H. Paus Paulus VI - 8 december 1965
PAULUS VI
ter blijvende herinnering
In de Heilige Geest verenigd en beschermd door de heilige maagd Maria die wij tot moeder van de Kerk hebben uitgeroepen, door de heilige Jozef, haar roemrijke bruidegom, en door de heilige apostelen Petrus en Paulus, mag het Tweede Vaticaans Oecumenisch Concilie ongetwijfeld onder de belangrijkste gebeurtenissen van de Kerk gerekend worden: immers zeer groot was het aantal vaders dat uit alle delen van de wereld, ook uit die waar de hiërarchie onlangs is opgericht, naar de stoel van Petrus zijn gekomen; zeer overvloedig waren de onderwerpen die in vier zittingen ijverig en nauwkeurig zijn behandeld; zeer nuttig tenslotte was het Concilie, omdat het, rekening houdend met de behoeften van deze tijd, vooral aandacht schonk aan de pastorale belangen en, aangewakkerd door het vuur der liefde, er krachtig naar streefde om de christenen die nog van de gemeenschap met de Apostolische Stoel gescheiden zijn, ja zelfs de gehele mensheid met broederlijke genegenheid te benaderen.
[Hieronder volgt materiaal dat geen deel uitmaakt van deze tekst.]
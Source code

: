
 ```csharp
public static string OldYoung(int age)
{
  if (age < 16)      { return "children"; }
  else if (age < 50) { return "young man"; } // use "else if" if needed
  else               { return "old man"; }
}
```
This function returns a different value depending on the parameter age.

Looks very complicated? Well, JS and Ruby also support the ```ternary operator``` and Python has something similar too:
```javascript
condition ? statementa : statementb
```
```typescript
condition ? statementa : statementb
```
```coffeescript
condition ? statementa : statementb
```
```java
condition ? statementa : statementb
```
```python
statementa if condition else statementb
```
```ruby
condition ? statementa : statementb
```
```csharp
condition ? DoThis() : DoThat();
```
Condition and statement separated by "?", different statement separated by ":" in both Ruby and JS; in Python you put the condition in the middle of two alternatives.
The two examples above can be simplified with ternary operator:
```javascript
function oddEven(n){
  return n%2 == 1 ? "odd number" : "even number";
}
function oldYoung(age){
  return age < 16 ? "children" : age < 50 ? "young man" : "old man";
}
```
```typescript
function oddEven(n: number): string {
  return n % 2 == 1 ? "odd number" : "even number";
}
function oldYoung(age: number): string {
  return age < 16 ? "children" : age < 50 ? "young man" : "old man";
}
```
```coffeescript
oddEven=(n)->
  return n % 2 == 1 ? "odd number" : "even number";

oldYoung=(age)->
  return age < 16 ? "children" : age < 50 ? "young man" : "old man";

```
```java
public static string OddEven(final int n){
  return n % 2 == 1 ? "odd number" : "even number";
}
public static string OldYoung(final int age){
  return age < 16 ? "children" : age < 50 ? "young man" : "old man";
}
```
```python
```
Aangezien alles wat dit heilig Oecumenisch Concilie betreft met Gods hulp op dit ogenblik is voltooid en alle constituties, decreten, verklaringen en wensen na gezamenlijk overleg zijn goedgekeurd en door ons op de gebruikelijke wijze zijn afgekondigd, besluiten wij op ons apostolisch gezag het Oecumenisch Concilie te beëindigen, dat door onze voorganger paus Joannes XXIII z.g. op XXV december van het jaar MCMLXI is afgekondigd, op XI oktober van het jaar MCMLXII is geopend en, na zijn zeer godvruchtig overlijden, door ons is voortgezet, en wij stellen zijn rechtsgeldigheid vast. Wij verordenen en bevelen dat wat gezamenlijk in het Concilie besloten is, nauwgezet door alle christengelovigen moet onderhouden worden tot eer van God, tot sieraad van onze moeder de heilige Kerk en tot rust en vrede van alle mensen.
Dit kondigen wij af en bepalen wij, daarbij bevelend dat deze breve voor altijd rechtsgeldig en van kracht blijft; dat zij volledig en geheel ten uitvoer wordt gebracht; dat zij nu en in de toekomst hen, op wie zij betrekking heeft of zal kunnen hebben, ten volle tot voordeel strekt; dat men aldus op de juiste wijze moet oordelen en beslissen; dat het van nu af ongeldig en nietig wordt, als iemand, op welk gezag ook. hiervan bewust of onwetend iets zou verzwakken.
Gegeven te Rome bij Sint Pieter, met de vissersring gezegeld,
PAULUS PP. VI
VIII december op het feest van de Onbevlekte Ontvangenis van de heilige Maagd Maria,
in het jaar MCMLXV, het derde jaar van ons pontificaat.